## WHAT THIS TASK INVOLVES
In the entries below, find the lines that include "fixes" and give their number as the whole reply.
---
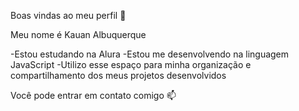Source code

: Boas vindas ao meu perfil 🥇

Meu nome é Kauan Albuquerque

-Estou estudando na Alura
-Estou me desenvolvendo na linguagem JavaScript
-Utilizo esse espaço para minha organização e compartilhamento dos meus projetos desenvolvidos

Você pode entrar em contato comigo 📫
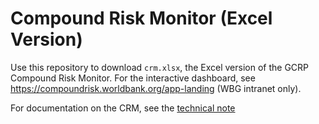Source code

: # Compound Risk Monitor (Excel Version)

Use this repository to download `crm.xlsx`, the Excel version of the GCRP Compound Risk Monitor. For the interactive dashboard, see https://compoundrisk.worldbank.org/app-landing (WBG intranet only).

For documentation on the CRM, see the [technical note](https://compoundrisk.github.io/note/)
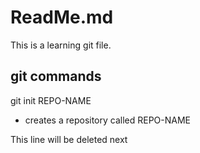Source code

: # ReadMe.md

This is a learning git file.

## git commands

git init REPO-NAME
- creates a repository called REPO-NAME

This line will be deleted next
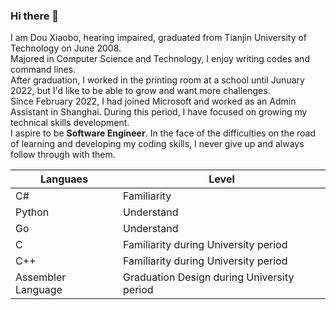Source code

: ### Hi there 👋

I am Dou Xiaobo, hearing impaired, graduated from Tianjin University of Technology on June 2008. <br>
Majored in Computer Science and Technology, I enjoy writing codes and command lines.<br>
After graduation, I worked in the printing room at a school until Junuary 2022, but I'd like to be able to grow and want more challenges.<br>
Since February 2022, I had joined Microsoft and worked as an Admin Assistant in Shanghai. During this period, I have focused on growing my technical skills development.<br>
I aspire to be **Software Engineer**. In the face of the difficulties on the road of learning and developing my coding skills, I never give up and always follow through with them. <br>

|Languaes          |Level            |
|------------------|-----------------|
|C#                |Familiarity      |
|Python            |Understand       |
|Go                |Understand       |
|C                 |Familiarity during University period|
|C++               |Familiarity during University period|
|Assembler Language|Graduation Design during University period|

<!--
**douxiaobo/douxiaobo** is a ✨ _special_ ✨ repository because its `README.md` (this file) appears on your GitHub profile.

Here are some ideas to get you started:

- 🔭 I’m currently working on ...
- 🌱 I’m currently learning ...
- 👯 I’m looking to collaborate on ...
- 🤔 I’m looking for help with ...
- 💬 Ask me about ...
- 📫 How to reach me: ...
- 😄 Pronouns: ...
- ⚡ Fun fact: ...
-->

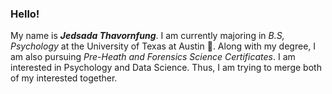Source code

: ### Hello!

My name is **_Jedsada Thavornfung_**. I am currently majoring in *_B.S, Psychology_* at the University of Texas at Austin 🤘. Along with my degree, I am also pursuing _Pre-Heath and Forensics Science Certificates_. I am interested in Psychology and Data Science. Thus, I am trying to merge both of my interested together. 

<!--
**jedsadatha/jedsadatha** is a ✨ _special_ ✨ repository because its `README.md` (this file) appears on your GitHub profile.

Here are some ideas to get you started:

- 🔭 I’m currently working on ...
- 🌱 I’m currently learning ...
- 👯 I’m looking to collaborate on ...
- 🤔 I’m looking for help with ...
- 💬 Ask me about ...
- 📫 How to reach me: ...
- 😄 Pronouns: ...
- ⚡ Fun fact: ...
-->
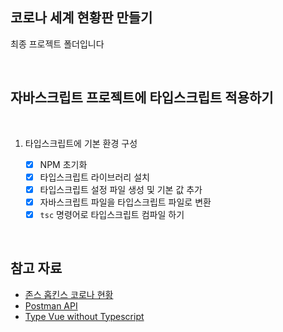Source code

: ## 코로나 세계 현황판 만들기

최종 프로젝트 폴더입니다

<BR>

## 자바스크립트 프로젝트에 타입스크립트 적용하기

<BR>

1. 타입스크립트에 기본 환경 구성

   - [x] NPM 초기화
   - [x] 타입스크립트 라이브러리 설치
   - [x] 타입스크립트 설정 파일 생성 및 기본 값 추가
   - [x] 자바스크립트 파일을 타입스크립트 파일로 변환
   - [x] `tsc` 명령어로 타입스크립트 컴파일 하기

<BR>

## 참고 자료

- [존스 홉킨스 코로나 현황](https://www.arcgis.com/apps/opsdashboard/index.html#/bda7594740fd40299423467b48e9ecf6)
- [Postman API](https://documenter.getpostman.com/view/10808728/SzS8rjbc?version=latest#27454960-ea1c-4b91-a0b6-0468bb4e6712)
- [Type Vue without Typescript](https://blog.usejournal.com/type-vue-without-typescript-b2b49210f0b)
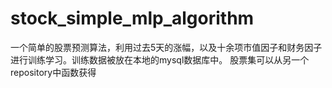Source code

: # stock_simple_mlp_algorithm
一个简单的股票预测算法，利用过去5天的涨幅，以及十余项市值因子和财务因子进行训练学习。训练数据被放在本地的mysql数据库中。
股票集可以从另一个repository中函数获得
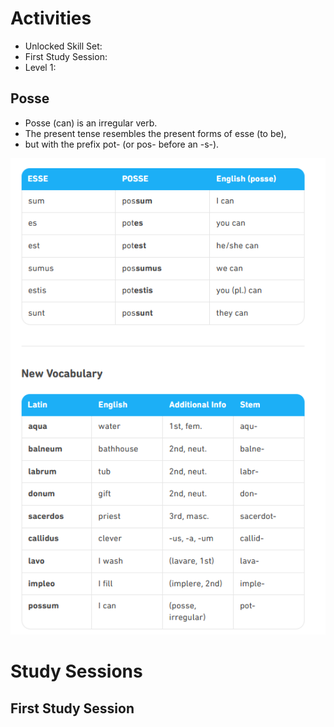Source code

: # Activities
* Unlocked Skill Set:
* First Study Session:
* Level 1:


## Posse
* Posse (can) is an irregular verb. 
* The present tense resembles the present forms of esse (to be), 
* but with the prefix pot- (or pos- before an -s-).

![lesson-vocab](https://github.com/EO4wellness/T-I-L/blob/main/polyglot/latin/Castle-3/Images/Activity-Skill-Set.png)


# Study Sessions

## First Study Session 



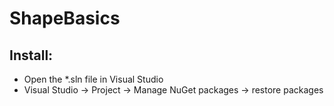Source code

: # ShapeBasics
## Install:
* Open the *.sln file in Visual Studio
* Visual Studio -> Project -> Manage NuGet packages -> restore packages
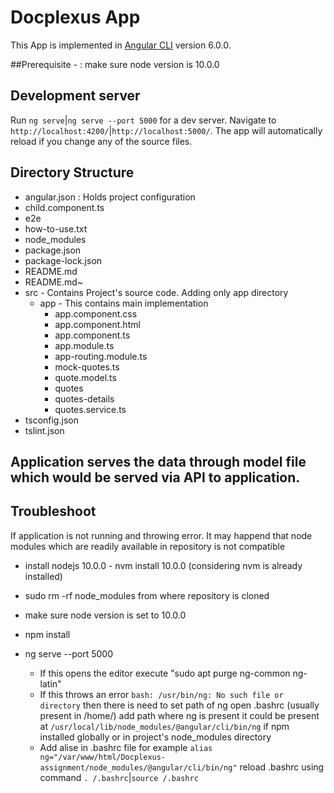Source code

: # Docplexus App

This App is implemented in [Angular CLI](https://github.com/angular/angular-cli) version 6.0.0.

##Prerequisite - : make sure node version is 10.0.0

## Development server

Run `ng serve`|`ng serve --port 5000` for a dev server. Navigate to `http://localhost:4200/`|`http://localhost:5000/`. The app will automatically reload if you change any of the source files.

## Directory Structure
	
 - angular.json : Holds project configuration
 - child.component.ts 
 - e2e 
 - how-to-use.txt
 - node_modules
 - package.json
 - package-lock.json
 - README.md
 - README.md~
 - src - Contains Project's source code. Adding only app directory
 	- app - This contains main implementation
	 	- app.component.css
	 	- app.component.html
	 	- app.component.ts
	 	- app.module.ts
	 	- app-routing.module.ts
	 	- mock-quotes.ts
	 	- quote.model.ts
	 	- quotes
	 	- quotes-details
	 	- quotes.service.ts
 - tsconfig.json
 - tslint.json


## Application serves the data through model file which would be served via API to application.

## Troubleshoot  
If application is not running and throwing error. It may happend that node modules which are readily available in repository is not compatible

- install nodejs 10.0.0 - nvm install 10.0.0 (considering nvm is already installed)

- sudo rm -rf node_modules from where repository is cloned

- make sure node version is set to 10.0.0

- npm install

- ng serve --port 5000 
	- If this opens the editor execute "sudo apt purge ng-common ng-latin"
	- If this throws an error `bash: /usr/bin/ng: No such file or directory` then there is need to set path of ng
	open .bashrc (usually present in /home/<user>) add path where ng is present
	it could be present at `/usr/local/lib/node_modules/@angular/cli/bin/ng` if npm installed globally or in project's node_modules directory
	- Add alise in .bashrc file for example `alias ng="/var/www/html/Docplexus-assignment/node_modules/@angular/cli/bin/ng"`
	reload .bashrc using command `. /.bashrc`|`source /.bashrc`
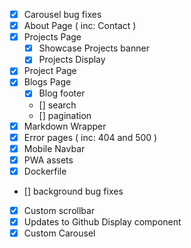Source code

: - [x] Carousel bug fixes
- [x] About Page ( inc: Contact )
- [x] Projects Page
  - [x] Showcase Projects banner
  - [x] Projects Display
- [x] Project Page
- [x] Blogs Page
  - [x] Blog footer
  - [] search
  - [] pagination
- [x] Markdown Wrapper
- [x] Error pages ( inc: 404 and 500 )
- [x] Mobile Navbar
- [x] PWA assets
- [x] Dockerfile
- [] background bug fixes
- [x] Custom scrollbar
- [x] Updates to Github Display component
- [x] Custom Carousel
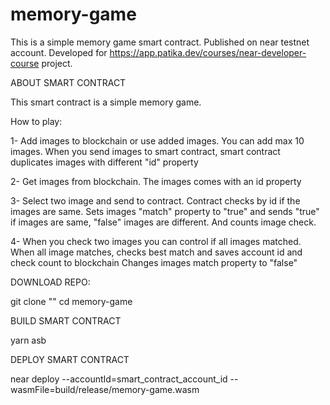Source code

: # memory-game
This is a simple memory game smart contract. Published on near testnet account. Developed for https://app.patika.dev/courses/near-developer-course project.

ABOUT SMART CONTRACT 

This smart contract is a simple memory game.

How to play:

  1- Add images to blockchain or use added images. You can add max 10 images. 
    When you send images to smart contract, smart contract duplicates images with different "id" property

  2- Get images from blockchain. The images comes with an id property

  3- Select two image and send to contract. Contract checks by id if the images are same. Sets images "match" property to "true" and sends "true" if images are same,      "false" images are different. And counts image check.

  4- When you check two images you can control if all images matched. When all image matches, checks best match and saves account id and check count to blockchain
  Changes images match property to "false"

DOWNLOAD REPO:

git clone ""
cd memory-game
  
  BUILD SMART CONTRACT 

  yarn asb

DEPLOY SMART CONTRACT

near deploy --accountId=smart_contract_account_id --wasmFile=build/release/memory-game.wasm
---
## ANSWER TO THIS PROBLEM
2